Repeat only part of the entries. Start at the line that has "I must say." and keep going through the last line, exactly as given.

Source texts of formatted documents
*** Block opens ***

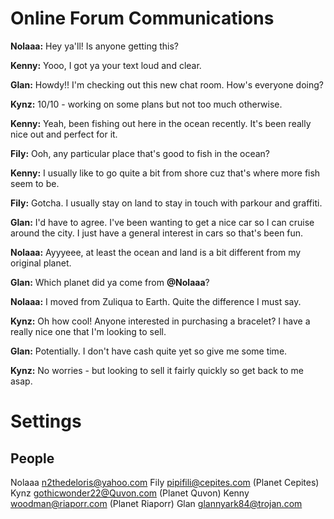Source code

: # Online Forum Communications

**Nolaaa:** Hey ya'll! Is anyone getting this?

**Kenny:** Yooo, I got ya your text loud and clear.

**Glan:** Howdy!! I'm checking out this new chat room. How's everyone doing?

**Kynz:** 10/10 - working on some plans but not too much otherwise.

**Kenny:** Yeah, been fishing out here in the ocean recently. It's been really nice out and perfect for it.

**Fily:** Ooh, any particular place that's good to fish in the ocean?

**Kenny:** I usually like to go quite a bit from shore cuz that's where more fish seem to be.

**Fily:** Gotcha. I usually stay on land to stay in touch with parkour and graffiti.

**Glan:** I'd have to agree. I've been wanting to get a nice car so I can cruise around the city. I just have a general interest in cars so that's been fun.

**Nolaaa:** Ayyyeee, at least the ocean and land is a bit different from my original planet.

**Glan:** Which planet did ya come from **@Nolaaa**?

**Nolaaa:** I moved from Zuliqua to Earth. Quite the difference I must say.

**Kynz:** Oh how cool! Anyone interested in purchasing a bracelet? I have a really nice one that I'm looking to sell.

**Glan:** Potentially. I don't have cash quite yet so give me some time.

**Kynz:** No worries - but looking to sell it fairly quickly so get back to me asap.

# Settings
  ## People
  Nolaaa n2thedeloris@yahoo.com
  Fily pipifili@cepites.com (Planet Cepites)
  Kynz gothicwonder22@Quvon.com (Planet Quvon)
  Kenny woodman@riaporr.com (Planet Riaporr)
  Glan glannyark84@trojan.com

*** Block closes ***

◆ **Response to the exercise**
**Nolaaa:** I moved from Zuliqua to Earth. Quite the difference I must say.

**Kynz:** Oh how cool! Anyone interested in purchasing a bracelet? I have a really nice one that I'm looking to sell.

**Glan:** Potentially. I don't have cash quite yet so give me some time.

**Kynz:** No worries - but looking to sell it fairly quickly so get back to me asap.

# Settings
  ## People
  Nolaaa n2thedeloris@yahoo.com
  Fily pipifili@cepites.com (Planet Cepites)
  Kynz gothicwonder22@Quvon.com (Planet Quvon)
  Kenny woodman@riaporr.com (Planet Riaporr)
  Glan glannyark84@trojan.com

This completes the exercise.